Is housing males together a bad idea always?
Anyone with any experience in this matter?


----------



## AnnB (Jan 14, 2011)

You can often house them together while they're still young but frequently they fight as they get older. If there are any does nearby it seems to make the situation worse and if you put a buck in with the does, generally you can't then return him to his brother later.

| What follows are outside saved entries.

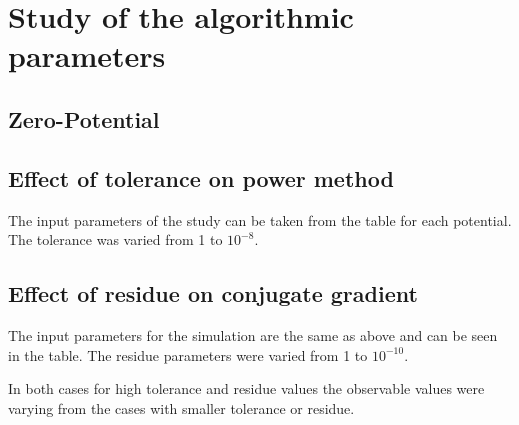 \documentclass{article}
\begin{document}
\section{Study of the algorithmic parameters}\label{algrmtc parmtrs}





\subsection{Zero-Potential}


\subsection{Effect of tolerance on power method}
The input parameters of the study can be taken from the table for each potential.
The tolerance was varied from 1 to $10^{-8}$. 

\subsection{Effect of residue on conjugate gradient}
The input parameters for the simulation are the same as above and can be seen in the table.
The residue parameters were varied from 1 to $10^{-10}$.

In both cases for high tolerance and residue values the observable values were varying from the cases with smaller tolerance or residue.
\end{document}
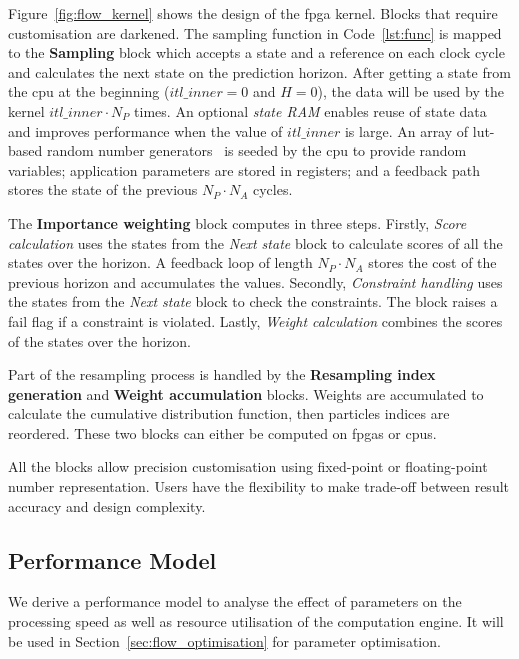 Figure~\ref{fig:flow_kernel} shows the design of the \gls{fpga} kernel. Blocks that require customisation are darkened.
The sampling function in Code~\ref{lst:func} is mapped to the \textbf{Sampling} block which accepts a state and a reference on each clock cycle and calculates the next state on the prediction horizon.
After getting a state from the \gls{cpu} at the beginning ($itl\_inner=0$ and $H=0$), the data will be used by the kernel $itl\_inner \cdot N_P$ times.
An optional \textit{state RAM} enables reuse of state data and improves performance when the value of $itl\_inner$ is large.
An array of \gls{lut}-based random number generators~\cite{thomas07,thomas10} is seeded by the \gls{cpu} to provide random variables; application parameters are stored in registers; and
a feedback path stores the state of the previous $N_P \cdot N_A$ cycles.

The \textbf{Importance weighting} block computes in three steps.
Firstly, \textit{Score calculation} uses the states from the \emph{Next state} block to calculate scores of all the states over the horizon.
A feedback loop of length $N_P \cdot N_A$ stores the cost of the previous horizon and accumulates the values.
Secondly, \textit{Constraint handling} uses the states from the \emph{Next state} block to check the constraints.
The block raises a fail flag if a constraint is violated.
Lastly, \textit{Weight calculation} combines the scores of the states over the horizon.

Part of the resampling process is handled by the \textbf{Resampling index generation} and \textbf{Weight accumulation} blocks.
Weights are accumulated to calculate the cumulative distribution function, then particles indices are reordered.
These two blocks can either be computed on \glspl{fpga} or \glspl{cpu}.

All the blocks allow precision customisation using fixed-point or floating-point number representation.
Users have the flexibility to make trade-off between result accuracy and design complexity.


\subsection{Performance Model}
\label{sec:flow_model}

We derive a performance model to analyse the effect of parameters on the processing speed as well as resource utilisation of the computation engine.
It will be used in Section~\ref{sec:flow_optimisation} for parameter optimisation.

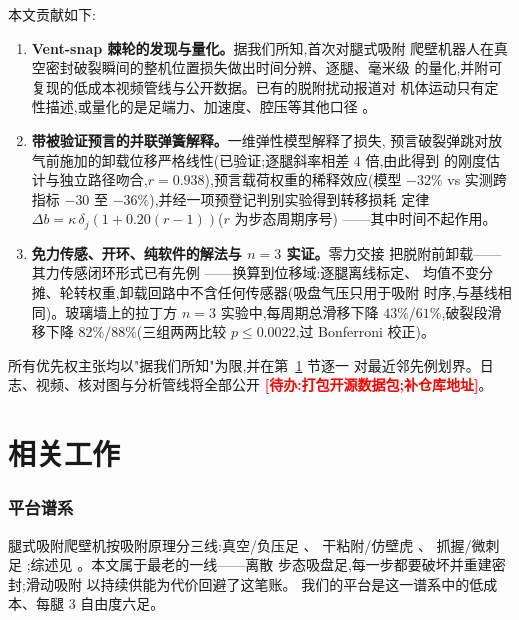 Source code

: \documentclass[journal]{IEEEtran}
\newcommand{\TODO}[1]{\textcolor{red}{\textbf{[待办:#1]}}}
\begin{document}
本文贡献如下:
\begin{enumerate}
\item \textbf{Vent-snap 棘轮的发现与量化。}据我们所知,首次对腿式吸附
爬壁机器人在真空密封破裂瞬间的整机位置损失做出时间分辨、逐腿、毫米级
的量化,并附可复现的低成本视频管线与公开数据。已有的脱附扰动报道对
机体运动只有定性描述,或量化的是足端力、加速度、腔压等其他口径
\cite{kim2008smooth,pei2023review,pan2005suction}。
\item \textbf{带被验证预言的并联弹簧解释。}一维弹性模型解释了损失,
预言破裂弹跳对放气前施加的卸载位移严格线性(已验证;逐腿斜率相差 $4$ 倍,由此得到
的刚度估计与独立路径吻合,$r=0.938$),预言载荷权重的稀释效应(模型
$-32\%$ vs 实测跨指标 $-30$ 至 $-36\%$),并经一项预登记判别实验得到转移损耗
定律 $\Delta b=\kappa\,\delta_j(1+0.20(r{-}1))$($r$ 为步态周期序号)
——其中时间不起作用。
\item \textbf{免力传感、开环、纯软件的解法与 $n{=}3$ 实证。}零力交接
把脱附前卸载——其力传感闭环形式已有先例
\cite{cutkosky2010patent,nadan2024loris}——换算到位移域:逐腿离线标定、
均值不变分摊、轮转权重,卸载回路中不含任何传感器(吸盘气压只用于吸附
时序,与基线相同)。玻璃墙上的拉丁方
$n{=}3$ 实验中,每周期总滑移下降 $43\%$/$61\%$,破裂段滑移下降
$82\%$/$88\%$(三组两两比较 $p\le0.0022$,过 Bonferroni 校正)。
\end{enumerate}

所有优先权主张均以"据我们所知"为限,并在第~\ref{sec:related} 节逐一
对最近邻先例划界。日志、视频、核对图与分析管线将全部公开
\TODO{打包开源数据包;补仓库地址}。

\section{相关工作}
\label{sec:related}

\subsubsection{平台谱系}腿式吸附爬壁机按吸附原理分三线:真空/负压足
\cite{hirose1991ninja,zhang2006sky,guan2013wclimbot,li2025biped}、
干粘附/仿壁虎
\cite{unver2006geckobot,kim2008smooth,henrey2014abigaille}、
抓握/微刺足 \cite{parness2017lemur,nadan2024loris};综述见
\cite{nansai2016survey,tao2023climbing}。本文属于最老的一线——离散
步态吸盘足,每一步都要破坏并重建密封;滑动吸附
\cite{longo2004alicia,yue2024snail} 以持续供能为代价回避了这笔账。
我们的平台是这一谱系中的低成本、每腿 3 自由度六足。
\end{document}
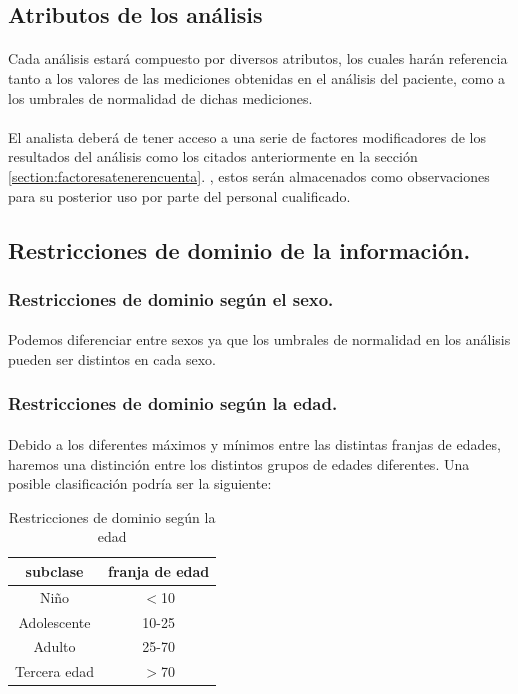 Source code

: \documentclass[a4paper,10pt]{article}
\begin{document}
\subsection{Atributos de los análisis}
\paragraph{}
Cada análisis estará compuesto por diversos atributos, los cuales harán referencia tanto a los valores de las mediciones obtenidas en el análisis del paciente, como a los umbrales de normalidad de dichas mediciones.
\paragraph{}
El analista deberá de tener acceso a una serie de factores modificadores de los resultados del análisis como los citados anteriormente en la sección \ref{section:factoresatenerencuenta}. , estos serán almacenados como observaciones para su posterior uso por parte del personal cualificado.

\pagebreak
\subsection{Restricciones de dominio de la información.}
\subsubsection{Restricciones de dominio según el sexo.}
\paragraph{}
Podemos diferenciar entre sexos ya que los umbrales de normalidad en los análisis pueden ser distintos en cada sexo.

\subsubsection{Restricciones de dominio según la edad.}
\paragraph{}
Debido a los diferentes máximos y mínimos entre las distintas franjas de edades, haremos una distinción entre los distintos grupos de edades diferentes. Una posible clasificación podría ser la siguiente:
\begin{table}[hbt]
		\begin{center}
		\begin{tabular}{|c|c|}\hline
			subclase & franja de edad \\ \hline
			Niño & $<$10 \\ \hline
			Adolescente & 10-25 \\ \hline
			Adulto & 25-70 \\ \hline
			Tercera edad & $>$70 \\ \hline
		\end{tabular}
		\caption{Restricciones de dominio según la edad}
	\end{center}
\end{table}
\end{document}
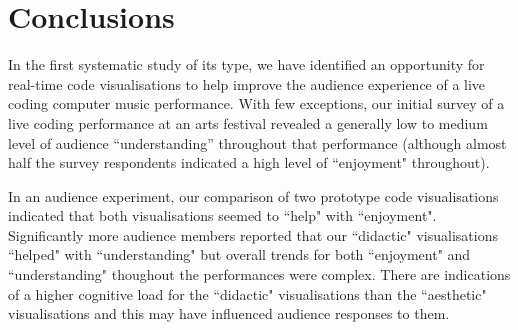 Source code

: \documentclass{sig-alternate}
\begin{document}

\section{Conclusions}

In the first systematic study of its type, we have identified an opportunity for real-time code visualisations to help improve the audience experience of a live coding computer music performance. With few exceptions, our initial survey of a live coding performance at an arts festival revealed a generally low to medium level of audience ``understanding'' throughout that performance (although almost half the survey respondents indicated a high level of ``enjoyment" throughout).

In an audience experiment, our comparison of two prototype code visualisations indicated that both visualisations seemed to ``help" with ``enjoyment". Significantly more audience members reported that our ``didactic" visualisations ``helped" with ``understanding" but overall trends for both ``enjoyment" and ``understanding" thoughout the performances were complex. There are indications of a higher cognitive load for the ``didactic" visualisations than the ``aesthetic" visualisations and this may have influenced audience responses to them. 




\end{document}
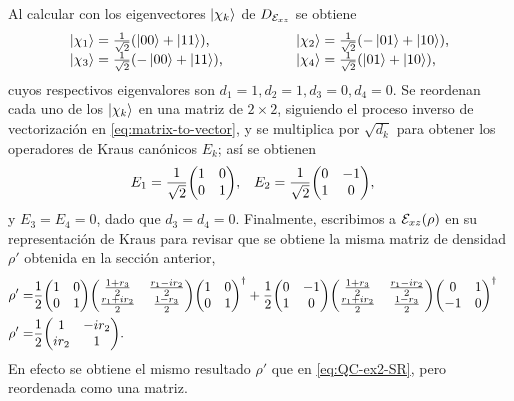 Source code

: Al calcular con los eigenvectores $\ket{\chi_k}$ de $D_{\mathcal{E}_{xz}}$  se obtiene
\begin{align}
\begin{tabular}{lcl}
$\ket{\chi_1}=\frac{1}{\sqrt{2}}\qty(\ket{00}+\ket{11})$, & \hspace{1cm}
& $ \ket{\chi_{2}}=\frac{1}{\sqrt{2}}\qty(-\ket{01}+\ket{10})$, \\
$\ket{\chi_{3}}=\frac{1}{\sqrt{2}}\qty(-\ket{00}+\ket{11})$, & \hspace{1cm}
& $\ket{\chi_4}=\frac{1}{\sqrt{2}}\qty(\ket{01}+\ket{10})$,
\end{tabular}
\end{align}
cuyos respectivos eigenvalores son $d_1=1,d_2=1,d_3=0,d_4=0$. 
Se reordenan cada uno de los $\ket{\chi_k}$ en una matriz
de $2\times2$, siguiendo el proceso inverso de vectorización
en \eqref{eq:matrix-to-vector}, y se multiplica por $\sqrt{d_k}$ 
para obtener los operadores de Kraus canónicos $E_k$; así se obtienen
\begin{align}
E_1&=
\frac{1}{\sqrt{2}}
\mqty(
1 & 0\\
0 & 1
),
&
E_2&=
\frac{1}{\sqrt{2}}
\mqty(
0 & -1\\
1 & 0
),
\end{align}
y $E_3=E_4=0$, dado que $d_3=d_4=0$. 
Finalmente, escribimos a $\mathcal{E}_{xz}\qty(\rho)$ en su representación 
de Kraus para revisar que se obtiene la misma matriz
de densidad $\rho'$ obtenida en la sección anterior,
\begin{align}
\rho'=&
\frac{1}{2}
\mqty(
1 & 0\\
0 & 1
)
\mqty(
\frac{1+r_3}{2}& \frac{r_1-ir_2}{2}\\
\frac{r_1+ir_2}{2} & \frac{1-r_3}{2}
)
\mqty(
1 & 0\\
0 & 1
)^{\dagger}
+
\frac{1}{2}
\mqty(
0 & -1\\
1 & 0
)
\mqty(
\frac{1+r_3}{2}& \frac{r_1-ir_2}{2}\\
\frac{r_1+ir_2}{2} & \frac{1-r_3}{2}
)
\mqty(
0 & 1\\
-1 & 0
)^{\dagger}&
\nonumber\\
\rho'=&
\frac{1}{2}
\mqty(
1 & -ir_2\\
ir_2 & 1
).
\label{eq:QC-ex2-KR}
\end{align}
En efecto se obtiene el mismo resultado $\rho'$ que 
en  \eqref{eq:QC-ex2-SR}, pero reordenada como una matriz.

There are a few members here that have successfully kept bucks together, they may have some tips for you.


----------



## tinyhartmouseries (Dec 30, 2010)

I've only had one pair of pet bucks be able to stay together. They NEVER fought. All others do fight after a certain point, usually 6 weeks. If you don't know the line of mice, it is a very dangerous choice to house together.


----------



## willa2602 (Mar 18, 2011)

So the general concensus is don't house males together, house them singly?


----------



## tinyhartmouseries (Dec 30, 2010)

YES!


----------



## PPVallhunds (Jul 26, 2010)

i started a post on the subject in the behaviour forum. General concensus was not to keep them tougher, but if you are going to try it to have spair cages ready to seperate them if needed.
viewtopic.php?f=15&t=6802


----------



## willa2602 (Mar 18, 2011)

Thanks guys


----------



## racingmouse (Jan 12, 2011)

Same as the others have said. Males are best kept in pairs from birth. If they ever do start fighting badly (for example, drawing blood and attacking one another), they should be split straight away, so having a spare cage already set up for this possibility is good. Single males need a lot of interaction from their owner and can become really tame and wonderful companions, although it`s always best to keep two brothers together from the start and at least give them that company until such a time they decide they want to be alone. Sometimes they never need splitting up.

It depends what you want the mice for? Breeding males have to stay alone (for the reasons someone gave above) and a pair of males (brothers) can stay together as pets.


----------



## PresqueVu (Mar 29, 2011)

I've heard keepers have success with keeping neutered boys together, and a mixture of neutered and intact. I had a neutered boy in with my girls, and he was a sweetheart although one girl in particular did pester him

With intact guys there are certain rules you need to follow - not too big a cage, not too little (can't remember the recommended cages), and only do partial clean outs rather than full so it always retains some of the scent of both. As RM says though you need to have a spare cage ready just in case, as they can live happily together for months and then have problems.


----------



## Tinkers Mousery (Feb 20, 2011)

i have 5 males all living together happily. well they are in a 6 foot fish tank lol so plenty of room is the key  but i dont even hear a squeak


----------